Give back only the lines from the one with "- **Authors**: Michael" through the last line of the data, exactly as they appear.
START Available data
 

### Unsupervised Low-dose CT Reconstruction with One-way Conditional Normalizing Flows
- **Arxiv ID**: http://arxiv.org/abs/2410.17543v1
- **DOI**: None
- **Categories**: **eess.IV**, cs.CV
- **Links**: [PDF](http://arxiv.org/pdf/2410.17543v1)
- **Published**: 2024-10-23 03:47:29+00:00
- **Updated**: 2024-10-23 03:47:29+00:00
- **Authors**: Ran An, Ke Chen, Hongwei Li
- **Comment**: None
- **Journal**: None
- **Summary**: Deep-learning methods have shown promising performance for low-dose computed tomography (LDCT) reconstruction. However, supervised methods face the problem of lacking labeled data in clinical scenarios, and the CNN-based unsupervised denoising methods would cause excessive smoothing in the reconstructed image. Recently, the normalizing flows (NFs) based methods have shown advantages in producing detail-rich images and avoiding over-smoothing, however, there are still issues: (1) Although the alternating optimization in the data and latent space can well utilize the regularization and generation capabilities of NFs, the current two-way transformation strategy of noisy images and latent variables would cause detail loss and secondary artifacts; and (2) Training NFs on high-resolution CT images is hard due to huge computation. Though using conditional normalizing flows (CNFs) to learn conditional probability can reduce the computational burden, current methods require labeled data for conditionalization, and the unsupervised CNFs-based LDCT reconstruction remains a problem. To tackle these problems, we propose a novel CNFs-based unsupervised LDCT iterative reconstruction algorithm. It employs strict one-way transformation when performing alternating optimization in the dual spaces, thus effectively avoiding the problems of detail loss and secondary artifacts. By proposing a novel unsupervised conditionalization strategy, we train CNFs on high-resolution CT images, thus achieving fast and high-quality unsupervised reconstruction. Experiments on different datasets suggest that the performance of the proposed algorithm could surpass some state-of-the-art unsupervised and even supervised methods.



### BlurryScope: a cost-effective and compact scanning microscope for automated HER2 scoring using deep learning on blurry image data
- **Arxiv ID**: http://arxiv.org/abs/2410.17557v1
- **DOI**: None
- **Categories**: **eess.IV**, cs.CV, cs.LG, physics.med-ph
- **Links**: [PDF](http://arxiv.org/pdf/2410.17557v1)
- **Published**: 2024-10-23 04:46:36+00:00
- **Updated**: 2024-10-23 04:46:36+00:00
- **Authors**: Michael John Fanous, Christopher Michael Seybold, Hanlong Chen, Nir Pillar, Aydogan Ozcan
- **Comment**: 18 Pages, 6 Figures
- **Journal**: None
END Available data
■ **Written answer**
- **Authors**: Michael John Fanous, Christopher Michael Seybold, Hanlong Chen, Nir Pillar, Aydogan Ozcan
- **Comment**: 18 Pages, 6 Figures
- **Journal**: None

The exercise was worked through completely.